■ **WHAT THE TASK ASKS**
Please copy every line of the records below that holds the word "https".

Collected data
↓↓↓

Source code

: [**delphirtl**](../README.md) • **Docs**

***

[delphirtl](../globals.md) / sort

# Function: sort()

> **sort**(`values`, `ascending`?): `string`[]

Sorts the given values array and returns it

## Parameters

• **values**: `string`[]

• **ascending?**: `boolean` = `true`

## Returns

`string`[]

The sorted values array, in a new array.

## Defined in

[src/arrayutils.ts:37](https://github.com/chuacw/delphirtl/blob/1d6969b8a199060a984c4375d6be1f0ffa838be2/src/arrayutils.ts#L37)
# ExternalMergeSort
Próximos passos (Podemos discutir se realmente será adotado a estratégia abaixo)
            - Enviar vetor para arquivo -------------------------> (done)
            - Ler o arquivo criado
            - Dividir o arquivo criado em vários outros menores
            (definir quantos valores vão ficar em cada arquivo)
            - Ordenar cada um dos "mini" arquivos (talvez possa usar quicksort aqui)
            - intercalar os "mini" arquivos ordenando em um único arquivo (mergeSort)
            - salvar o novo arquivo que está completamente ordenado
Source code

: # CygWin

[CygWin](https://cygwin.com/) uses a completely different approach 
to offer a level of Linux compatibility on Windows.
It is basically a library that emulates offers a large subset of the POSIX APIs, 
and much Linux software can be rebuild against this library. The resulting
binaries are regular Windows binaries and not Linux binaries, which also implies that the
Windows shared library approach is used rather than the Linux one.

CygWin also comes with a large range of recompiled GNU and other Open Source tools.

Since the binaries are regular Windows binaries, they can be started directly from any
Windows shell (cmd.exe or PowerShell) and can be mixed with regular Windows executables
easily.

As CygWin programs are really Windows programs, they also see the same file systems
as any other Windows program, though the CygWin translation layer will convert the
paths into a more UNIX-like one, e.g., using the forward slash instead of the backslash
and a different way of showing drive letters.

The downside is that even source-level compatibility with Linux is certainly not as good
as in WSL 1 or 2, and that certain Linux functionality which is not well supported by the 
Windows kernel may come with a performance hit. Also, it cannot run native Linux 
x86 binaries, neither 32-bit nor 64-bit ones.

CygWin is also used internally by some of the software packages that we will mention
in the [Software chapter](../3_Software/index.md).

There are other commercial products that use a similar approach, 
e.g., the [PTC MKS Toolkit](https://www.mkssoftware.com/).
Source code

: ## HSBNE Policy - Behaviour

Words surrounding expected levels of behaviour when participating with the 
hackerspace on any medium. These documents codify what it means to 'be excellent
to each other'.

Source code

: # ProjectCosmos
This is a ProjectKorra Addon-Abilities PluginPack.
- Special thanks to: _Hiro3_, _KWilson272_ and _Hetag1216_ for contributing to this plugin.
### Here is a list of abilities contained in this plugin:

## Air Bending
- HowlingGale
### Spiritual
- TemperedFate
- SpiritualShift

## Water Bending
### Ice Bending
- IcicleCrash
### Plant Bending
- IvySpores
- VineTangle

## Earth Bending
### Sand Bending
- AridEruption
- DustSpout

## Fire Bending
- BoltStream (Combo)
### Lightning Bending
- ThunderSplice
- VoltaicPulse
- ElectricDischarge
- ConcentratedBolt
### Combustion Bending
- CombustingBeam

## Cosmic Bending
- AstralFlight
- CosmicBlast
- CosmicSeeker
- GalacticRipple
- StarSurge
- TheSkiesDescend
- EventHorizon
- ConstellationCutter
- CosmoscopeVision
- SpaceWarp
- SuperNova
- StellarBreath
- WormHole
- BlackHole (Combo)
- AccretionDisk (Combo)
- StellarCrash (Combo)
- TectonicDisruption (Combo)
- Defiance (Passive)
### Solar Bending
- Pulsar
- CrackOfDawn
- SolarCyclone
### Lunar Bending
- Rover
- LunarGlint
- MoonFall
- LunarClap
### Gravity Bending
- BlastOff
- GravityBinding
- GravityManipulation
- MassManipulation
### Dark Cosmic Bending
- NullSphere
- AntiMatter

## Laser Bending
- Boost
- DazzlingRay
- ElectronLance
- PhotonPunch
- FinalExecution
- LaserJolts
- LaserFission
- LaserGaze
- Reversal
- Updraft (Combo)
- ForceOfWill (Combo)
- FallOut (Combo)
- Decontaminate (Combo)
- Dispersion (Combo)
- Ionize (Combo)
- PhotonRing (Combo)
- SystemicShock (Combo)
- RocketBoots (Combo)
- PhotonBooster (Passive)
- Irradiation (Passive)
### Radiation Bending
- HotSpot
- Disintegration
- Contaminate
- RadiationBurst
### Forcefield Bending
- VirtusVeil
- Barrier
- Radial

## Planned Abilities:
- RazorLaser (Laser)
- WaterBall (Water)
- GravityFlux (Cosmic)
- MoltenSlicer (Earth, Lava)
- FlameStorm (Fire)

↑↑↑

■ **EXERCISE RESPONSE**
[src/arrayutils.ts:37](https://github.com/chuacw/delphirtl/blob/1d6969b8a199060a984c4375d6be1f0ffa838be2/src/arrayutils.ts#L37)
[CygWin](https://cygwin.com/) uses a completely different approach 
e.g., the [PTC MKS Toolkit](https://www.mkssoftware.com/).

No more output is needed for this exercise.